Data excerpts

..........

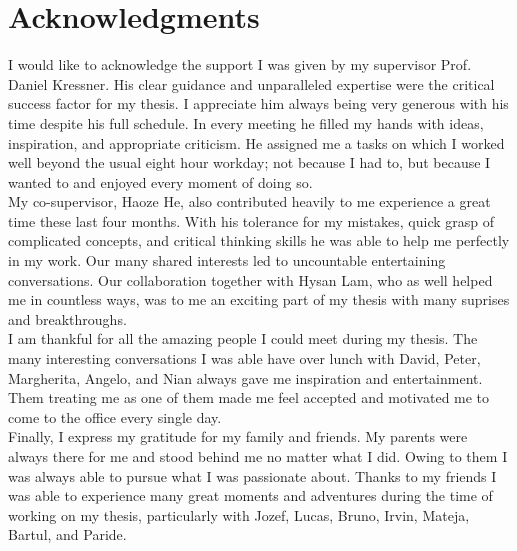 \chapter*{Acknowledgments}
\label{chp:0-acknowledgments}

I would like to acknowledge the support I was given by my supervisor
Prof. Daniel Kressner. His clear guidance and unparalleled expertise were the
critical success factor for my thesis. I appreciate him always being very generous
with his time despite his full schedule. In every meeting he filled my hands with
ideas, inspiration, and appropriate criticism. He assigned me a tasks on which
I worked well beyond the usual eight hour workday; not because I had to, but because
I wanted to and enjoyed every moment of doing so.\\ %

My co-supervisor, Haoze He, also contributed heavily to me experience a great time
these last four months. With his tolerance for my mistakes, quick grasp of
complicated concepts, and critical thinking skills he was able to help me
perfectly in my work. Our many shared interests led to uncountable
entertaining conversations. Our collaboration together with Hysan Lam, who
as well helped me in countless ways, was to me an exciting part of my thesis
with many suprises and breakthroughs.\\

I am thankful for all the amazing people I could meet during my thesis.
The many interesting conversations I was able have over lunch with David, Peter,
Margherita, Angelo, and Nian always gave me inspiration and entertainment.
Them treating me as one of them made me feel accepted and motivated me to come
to the office every single day.\\

Finally, I express my gratitude for my family and friends.
My parents were always there for me and stood behind me no matter what I did.
Owing to them I was always able to pursue what I was passionate about.
Thanks to my friends I was able to experience many great moments and adventures
during the time of working on my thesis, particularly with Jozef, Lucas, Bruno,
Irvin, Mateja, Bartul, and Paride.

..........

*Work item*:
What you give back must be exactly the lines from the opening line of the entries through the line holding "My co-supervisor, Haoze", with no pictures.

*Final answer*:
 \chapter*{Acknowledgments}
\label{chp:0-acknowledgments}

I would like to acknowledge the support I was given by my supervisor
Prof. Daniel Kressner. His clear guidance and unparalleled expertise were the
critical success factor for my thesis. I appreciate him always being very generous
with his time despite his full schedule. In every meeting he filled my hands with
ideas, inspiration, and appropriate criticism. He assigned me a tasks on which
I worked well beyond the usual eight hour workday; not because I had to, but because
I wanted to and enjoyed every moment of doing so.\\ %

My co-supervisor, Haoze He, also contributed heavily to me experience a great time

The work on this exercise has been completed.